Show every line in the entries below where the word "number" appears.

Records from a collection
***
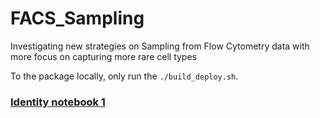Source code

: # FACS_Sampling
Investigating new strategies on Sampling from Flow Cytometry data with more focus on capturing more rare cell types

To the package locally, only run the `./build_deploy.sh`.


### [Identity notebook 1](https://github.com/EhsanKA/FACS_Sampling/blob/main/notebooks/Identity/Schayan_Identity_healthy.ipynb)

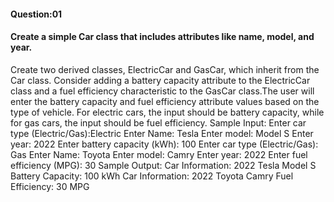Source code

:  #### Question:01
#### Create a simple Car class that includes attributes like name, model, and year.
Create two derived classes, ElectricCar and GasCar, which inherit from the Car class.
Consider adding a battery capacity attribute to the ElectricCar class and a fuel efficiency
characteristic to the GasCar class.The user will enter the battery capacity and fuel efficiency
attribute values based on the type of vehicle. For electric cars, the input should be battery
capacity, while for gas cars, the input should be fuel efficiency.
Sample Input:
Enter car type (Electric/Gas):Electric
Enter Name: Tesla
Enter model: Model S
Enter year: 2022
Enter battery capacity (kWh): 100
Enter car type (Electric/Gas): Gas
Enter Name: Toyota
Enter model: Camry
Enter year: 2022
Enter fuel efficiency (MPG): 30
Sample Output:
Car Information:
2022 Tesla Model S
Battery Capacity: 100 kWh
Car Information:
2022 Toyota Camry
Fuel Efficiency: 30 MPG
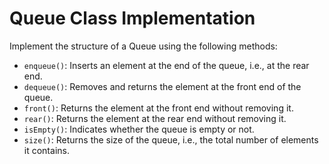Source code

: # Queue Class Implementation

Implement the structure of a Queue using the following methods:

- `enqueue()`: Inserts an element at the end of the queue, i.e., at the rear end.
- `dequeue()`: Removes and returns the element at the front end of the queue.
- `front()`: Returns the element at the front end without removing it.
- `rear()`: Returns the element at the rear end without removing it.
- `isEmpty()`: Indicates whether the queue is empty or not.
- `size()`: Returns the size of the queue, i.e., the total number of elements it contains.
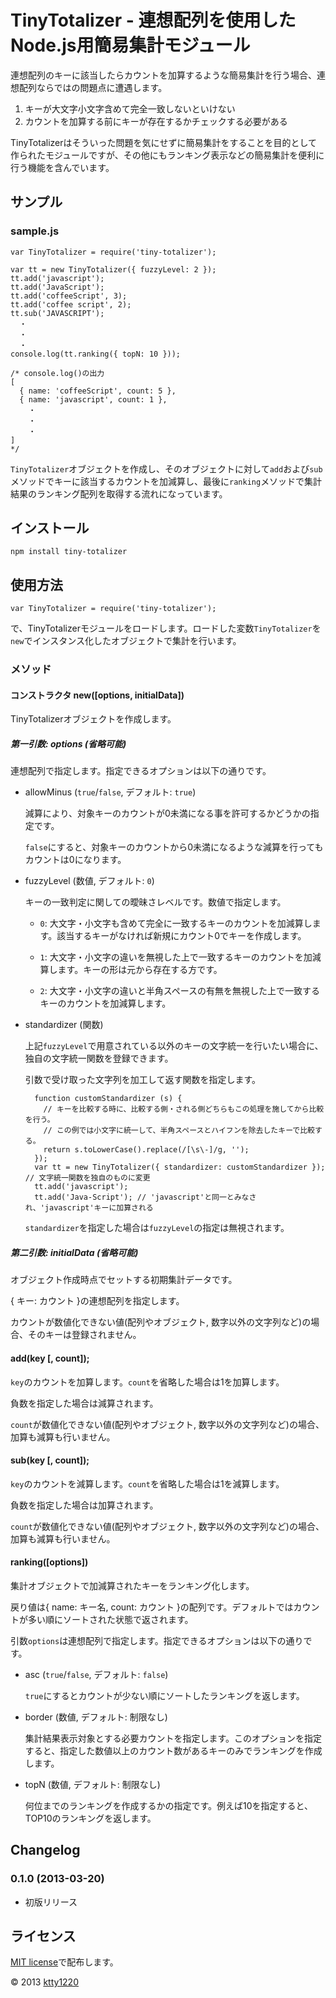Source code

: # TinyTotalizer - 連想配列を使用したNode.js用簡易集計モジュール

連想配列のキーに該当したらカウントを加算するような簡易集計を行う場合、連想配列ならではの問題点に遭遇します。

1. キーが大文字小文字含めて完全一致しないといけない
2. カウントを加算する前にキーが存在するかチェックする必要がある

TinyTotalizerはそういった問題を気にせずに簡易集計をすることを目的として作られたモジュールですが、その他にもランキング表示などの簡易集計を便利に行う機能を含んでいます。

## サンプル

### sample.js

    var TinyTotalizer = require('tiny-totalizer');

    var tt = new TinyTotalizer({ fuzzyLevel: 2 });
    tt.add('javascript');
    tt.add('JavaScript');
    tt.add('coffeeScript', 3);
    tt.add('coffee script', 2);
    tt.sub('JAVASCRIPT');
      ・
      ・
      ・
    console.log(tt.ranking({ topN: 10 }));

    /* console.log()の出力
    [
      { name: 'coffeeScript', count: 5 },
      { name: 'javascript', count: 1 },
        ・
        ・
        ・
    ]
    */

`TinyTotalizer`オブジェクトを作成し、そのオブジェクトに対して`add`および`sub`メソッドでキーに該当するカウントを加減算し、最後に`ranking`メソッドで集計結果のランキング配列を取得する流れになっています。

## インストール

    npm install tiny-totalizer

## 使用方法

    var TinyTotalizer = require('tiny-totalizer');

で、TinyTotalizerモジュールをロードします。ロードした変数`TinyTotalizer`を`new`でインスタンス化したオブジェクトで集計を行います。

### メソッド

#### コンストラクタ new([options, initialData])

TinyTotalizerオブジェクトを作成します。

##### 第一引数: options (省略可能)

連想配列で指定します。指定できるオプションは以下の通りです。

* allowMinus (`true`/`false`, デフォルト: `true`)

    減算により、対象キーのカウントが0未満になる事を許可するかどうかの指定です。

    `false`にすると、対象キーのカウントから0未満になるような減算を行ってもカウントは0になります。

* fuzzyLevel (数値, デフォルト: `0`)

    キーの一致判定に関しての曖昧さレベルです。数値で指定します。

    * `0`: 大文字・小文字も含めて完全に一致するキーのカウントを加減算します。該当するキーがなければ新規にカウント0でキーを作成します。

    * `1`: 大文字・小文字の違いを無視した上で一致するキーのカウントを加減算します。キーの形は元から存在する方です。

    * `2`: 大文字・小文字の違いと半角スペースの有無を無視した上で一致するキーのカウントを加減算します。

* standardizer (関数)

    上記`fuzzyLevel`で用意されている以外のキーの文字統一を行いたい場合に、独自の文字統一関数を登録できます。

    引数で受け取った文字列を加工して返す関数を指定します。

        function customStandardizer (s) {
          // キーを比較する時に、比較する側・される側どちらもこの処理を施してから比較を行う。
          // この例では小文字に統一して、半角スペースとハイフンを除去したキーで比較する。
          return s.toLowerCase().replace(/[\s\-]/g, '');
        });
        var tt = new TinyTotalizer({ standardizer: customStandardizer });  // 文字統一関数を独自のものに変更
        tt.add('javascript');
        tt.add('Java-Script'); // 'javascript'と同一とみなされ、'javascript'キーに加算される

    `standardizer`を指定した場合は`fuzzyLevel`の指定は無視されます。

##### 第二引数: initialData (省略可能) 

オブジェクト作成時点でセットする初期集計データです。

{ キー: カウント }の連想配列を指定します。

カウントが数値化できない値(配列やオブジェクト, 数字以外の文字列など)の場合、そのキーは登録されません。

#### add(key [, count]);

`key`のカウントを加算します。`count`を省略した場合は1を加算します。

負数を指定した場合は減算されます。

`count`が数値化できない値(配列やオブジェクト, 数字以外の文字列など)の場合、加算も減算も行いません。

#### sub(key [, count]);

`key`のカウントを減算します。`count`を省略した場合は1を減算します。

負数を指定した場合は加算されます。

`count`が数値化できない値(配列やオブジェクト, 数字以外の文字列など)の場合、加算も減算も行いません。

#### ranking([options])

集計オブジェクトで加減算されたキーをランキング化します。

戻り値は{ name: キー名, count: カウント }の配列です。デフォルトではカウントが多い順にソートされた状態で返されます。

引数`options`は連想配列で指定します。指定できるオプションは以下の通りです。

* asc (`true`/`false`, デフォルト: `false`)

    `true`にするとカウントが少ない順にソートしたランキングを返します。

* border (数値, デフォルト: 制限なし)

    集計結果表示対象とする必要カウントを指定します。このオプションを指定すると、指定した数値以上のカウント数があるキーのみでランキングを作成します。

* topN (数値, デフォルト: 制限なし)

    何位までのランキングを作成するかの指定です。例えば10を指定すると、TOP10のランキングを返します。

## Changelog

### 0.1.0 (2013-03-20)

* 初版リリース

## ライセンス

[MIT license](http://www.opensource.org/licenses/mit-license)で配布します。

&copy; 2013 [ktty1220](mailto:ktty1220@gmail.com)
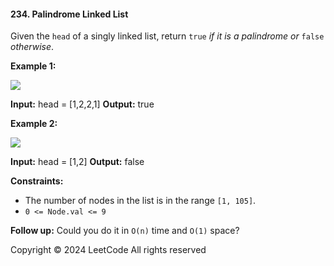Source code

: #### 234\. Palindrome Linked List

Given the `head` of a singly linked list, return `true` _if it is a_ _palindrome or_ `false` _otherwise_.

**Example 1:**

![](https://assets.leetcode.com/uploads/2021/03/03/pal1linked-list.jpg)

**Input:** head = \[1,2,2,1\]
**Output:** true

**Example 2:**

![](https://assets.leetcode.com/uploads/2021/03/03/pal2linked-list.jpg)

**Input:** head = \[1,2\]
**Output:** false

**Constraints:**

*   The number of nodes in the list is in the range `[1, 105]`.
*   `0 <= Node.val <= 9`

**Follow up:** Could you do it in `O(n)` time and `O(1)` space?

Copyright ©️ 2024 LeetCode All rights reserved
***
Answer area ▸
- `size()`: Returns the size of the queue, i.e., the total number of elements it contains.
*   The number of nodes in the list is in the range `[1, 105]`.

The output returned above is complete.